* Given data *
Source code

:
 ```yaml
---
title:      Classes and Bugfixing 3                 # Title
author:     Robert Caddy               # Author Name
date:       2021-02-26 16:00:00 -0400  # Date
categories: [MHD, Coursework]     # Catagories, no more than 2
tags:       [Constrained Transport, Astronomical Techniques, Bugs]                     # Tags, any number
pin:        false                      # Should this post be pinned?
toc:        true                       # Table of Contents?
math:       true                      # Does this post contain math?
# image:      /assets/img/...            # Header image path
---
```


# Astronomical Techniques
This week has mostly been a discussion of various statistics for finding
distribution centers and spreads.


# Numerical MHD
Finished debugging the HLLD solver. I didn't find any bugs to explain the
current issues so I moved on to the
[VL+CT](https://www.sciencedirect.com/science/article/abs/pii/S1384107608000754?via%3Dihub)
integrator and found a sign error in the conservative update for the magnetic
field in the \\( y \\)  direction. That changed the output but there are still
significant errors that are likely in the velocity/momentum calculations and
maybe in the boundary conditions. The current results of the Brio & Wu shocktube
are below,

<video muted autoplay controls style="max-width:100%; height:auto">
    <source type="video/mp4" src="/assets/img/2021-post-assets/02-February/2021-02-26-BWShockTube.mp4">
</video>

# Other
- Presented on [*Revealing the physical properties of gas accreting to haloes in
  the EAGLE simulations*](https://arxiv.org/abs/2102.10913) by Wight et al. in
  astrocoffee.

==

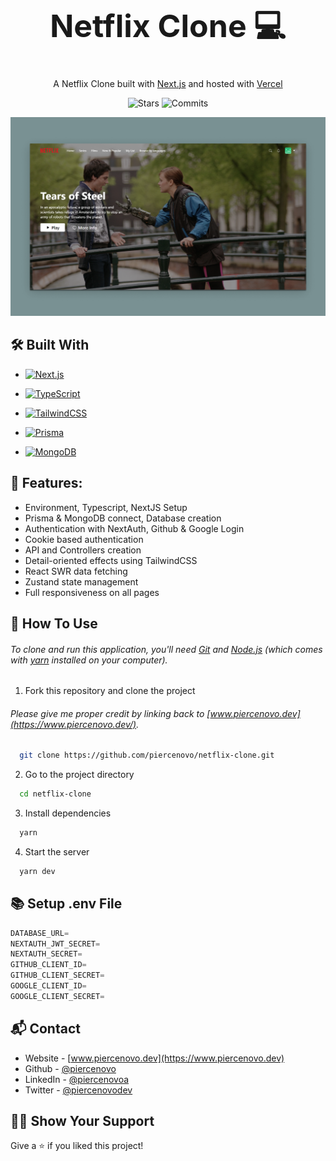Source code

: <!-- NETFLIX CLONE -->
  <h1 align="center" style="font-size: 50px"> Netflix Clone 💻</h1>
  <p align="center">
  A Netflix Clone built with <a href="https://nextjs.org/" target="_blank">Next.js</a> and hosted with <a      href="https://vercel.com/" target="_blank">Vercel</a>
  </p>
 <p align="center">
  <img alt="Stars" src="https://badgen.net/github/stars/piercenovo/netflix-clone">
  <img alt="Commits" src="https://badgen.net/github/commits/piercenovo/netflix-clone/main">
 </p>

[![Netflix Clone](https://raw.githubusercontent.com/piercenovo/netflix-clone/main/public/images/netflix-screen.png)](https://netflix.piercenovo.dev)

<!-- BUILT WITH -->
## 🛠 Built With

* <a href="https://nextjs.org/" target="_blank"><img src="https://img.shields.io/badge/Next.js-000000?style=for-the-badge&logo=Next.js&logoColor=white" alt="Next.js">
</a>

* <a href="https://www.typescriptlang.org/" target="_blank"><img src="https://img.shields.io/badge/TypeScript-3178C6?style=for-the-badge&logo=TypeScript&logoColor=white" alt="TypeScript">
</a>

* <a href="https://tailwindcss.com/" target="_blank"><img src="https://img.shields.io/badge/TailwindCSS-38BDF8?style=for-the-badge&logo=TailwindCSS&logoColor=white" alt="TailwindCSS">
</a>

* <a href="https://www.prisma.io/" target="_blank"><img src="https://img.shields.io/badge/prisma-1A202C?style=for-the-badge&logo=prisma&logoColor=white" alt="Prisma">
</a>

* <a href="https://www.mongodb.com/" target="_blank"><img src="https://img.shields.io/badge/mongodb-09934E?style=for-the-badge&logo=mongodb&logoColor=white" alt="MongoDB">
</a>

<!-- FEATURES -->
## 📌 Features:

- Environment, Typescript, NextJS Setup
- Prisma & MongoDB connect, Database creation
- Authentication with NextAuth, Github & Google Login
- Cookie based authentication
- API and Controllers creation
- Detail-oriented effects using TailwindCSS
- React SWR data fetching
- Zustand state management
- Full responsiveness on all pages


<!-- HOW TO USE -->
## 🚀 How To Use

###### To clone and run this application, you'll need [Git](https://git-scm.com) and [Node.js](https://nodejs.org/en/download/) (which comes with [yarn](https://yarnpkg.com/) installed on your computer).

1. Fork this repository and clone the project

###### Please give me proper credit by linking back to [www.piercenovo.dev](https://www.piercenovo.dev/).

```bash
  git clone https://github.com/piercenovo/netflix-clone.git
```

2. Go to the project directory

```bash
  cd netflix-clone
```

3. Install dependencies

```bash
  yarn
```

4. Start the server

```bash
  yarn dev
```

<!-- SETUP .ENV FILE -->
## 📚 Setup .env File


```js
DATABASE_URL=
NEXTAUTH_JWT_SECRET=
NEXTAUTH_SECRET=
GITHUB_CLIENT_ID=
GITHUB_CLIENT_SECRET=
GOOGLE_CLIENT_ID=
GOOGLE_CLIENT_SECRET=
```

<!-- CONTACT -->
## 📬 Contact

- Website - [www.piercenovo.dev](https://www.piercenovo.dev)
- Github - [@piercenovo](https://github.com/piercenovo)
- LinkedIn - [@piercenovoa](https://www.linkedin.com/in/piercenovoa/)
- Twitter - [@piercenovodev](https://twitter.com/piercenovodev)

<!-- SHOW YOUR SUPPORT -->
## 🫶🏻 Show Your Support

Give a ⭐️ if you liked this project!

--

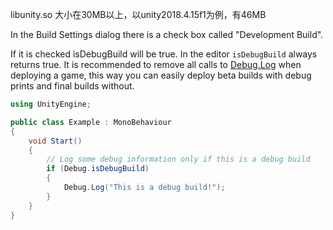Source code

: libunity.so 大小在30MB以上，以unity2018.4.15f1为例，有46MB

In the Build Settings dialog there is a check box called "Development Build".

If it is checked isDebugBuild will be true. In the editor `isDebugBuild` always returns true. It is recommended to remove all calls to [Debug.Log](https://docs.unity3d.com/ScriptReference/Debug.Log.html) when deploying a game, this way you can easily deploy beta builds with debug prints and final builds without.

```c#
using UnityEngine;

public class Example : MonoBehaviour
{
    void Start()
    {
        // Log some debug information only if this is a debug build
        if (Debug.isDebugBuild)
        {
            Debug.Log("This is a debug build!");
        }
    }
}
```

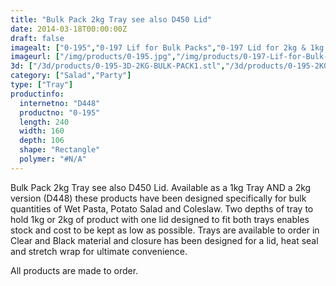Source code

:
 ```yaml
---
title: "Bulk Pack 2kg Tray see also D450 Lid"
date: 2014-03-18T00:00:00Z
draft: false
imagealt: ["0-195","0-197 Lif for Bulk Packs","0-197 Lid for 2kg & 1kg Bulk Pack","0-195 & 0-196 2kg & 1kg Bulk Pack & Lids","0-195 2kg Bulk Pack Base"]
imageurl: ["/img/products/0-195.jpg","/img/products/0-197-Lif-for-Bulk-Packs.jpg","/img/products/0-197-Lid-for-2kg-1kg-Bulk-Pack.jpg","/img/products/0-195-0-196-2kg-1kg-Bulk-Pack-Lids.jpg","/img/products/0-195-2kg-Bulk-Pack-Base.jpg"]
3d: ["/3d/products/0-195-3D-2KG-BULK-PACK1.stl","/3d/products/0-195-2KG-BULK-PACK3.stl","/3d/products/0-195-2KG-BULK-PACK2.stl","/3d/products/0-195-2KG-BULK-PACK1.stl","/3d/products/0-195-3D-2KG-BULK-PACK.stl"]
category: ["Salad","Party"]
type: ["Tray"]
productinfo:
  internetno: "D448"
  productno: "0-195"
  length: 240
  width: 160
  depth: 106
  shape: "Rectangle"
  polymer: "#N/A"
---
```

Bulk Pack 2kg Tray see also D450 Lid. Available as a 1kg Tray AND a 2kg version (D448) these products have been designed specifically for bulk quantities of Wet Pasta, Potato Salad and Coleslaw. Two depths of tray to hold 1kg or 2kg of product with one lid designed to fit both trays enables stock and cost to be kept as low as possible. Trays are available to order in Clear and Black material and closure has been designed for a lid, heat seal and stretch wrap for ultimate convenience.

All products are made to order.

* Problem description *
Scan the material above and determine how many lines include the word "width"; report only the number.

* Response to this task *
2